━━━ PROVIDED DATA

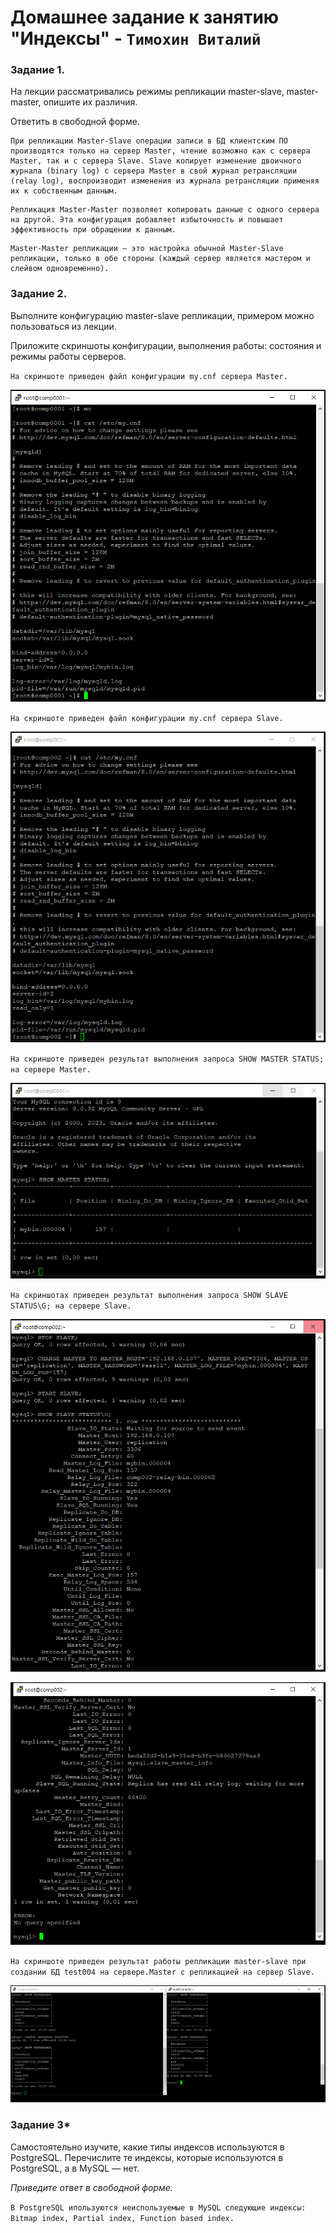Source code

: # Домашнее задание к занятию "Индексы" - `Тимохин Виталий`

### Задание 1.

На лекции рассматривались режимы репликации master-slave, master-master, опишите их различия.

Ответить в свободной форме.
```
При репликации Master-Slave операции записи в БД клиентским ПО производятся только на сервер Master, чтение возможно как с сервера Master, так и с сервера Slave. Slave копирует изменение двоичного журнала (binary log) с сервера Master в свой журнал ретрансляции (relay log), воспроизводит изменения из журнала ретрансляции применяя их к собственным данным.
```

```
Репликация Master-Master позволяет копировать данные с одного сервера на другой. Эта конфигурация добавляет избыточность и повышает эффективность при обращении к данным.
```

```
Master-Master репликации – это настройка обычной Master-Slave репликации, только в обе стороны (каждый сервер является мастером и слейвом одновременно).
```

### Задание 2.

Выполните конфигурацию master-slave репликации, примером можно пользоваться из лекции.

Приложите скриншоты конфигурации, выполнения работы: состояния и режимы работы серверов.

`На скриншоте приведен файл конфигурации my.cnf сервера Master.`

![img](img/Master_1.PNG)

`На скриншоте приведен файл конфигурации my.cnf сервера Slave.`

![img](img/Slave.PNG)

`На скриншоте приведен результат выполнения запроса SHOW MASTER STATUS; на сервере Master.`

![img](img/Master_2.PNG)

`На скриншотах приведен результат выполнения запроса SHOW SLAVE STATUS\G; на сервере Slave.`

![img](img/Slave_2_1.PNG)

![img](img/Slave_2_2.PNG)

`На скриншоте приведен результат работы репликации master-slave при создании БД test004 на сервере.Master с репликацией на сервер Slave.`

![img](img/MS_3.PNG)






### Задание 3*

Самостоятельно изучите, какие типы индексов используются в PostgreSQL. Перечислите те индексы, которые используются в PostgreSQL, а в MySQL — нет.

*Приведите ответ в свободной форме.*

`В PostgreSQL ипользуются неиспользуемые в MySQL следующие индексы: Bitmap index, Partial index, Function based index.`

━━━━━━

Extract every line containing the string "STATUS" from the material.

● **ANSWER FOR THE TASK**
`На скриншоте приведен результат выполнения запроса SHOW MASTER STATUS; на сервере Master.`
`На скриншотах приведен результат выполнения запроса SHOW SLAVE STATUS\G; на сервере Slave.`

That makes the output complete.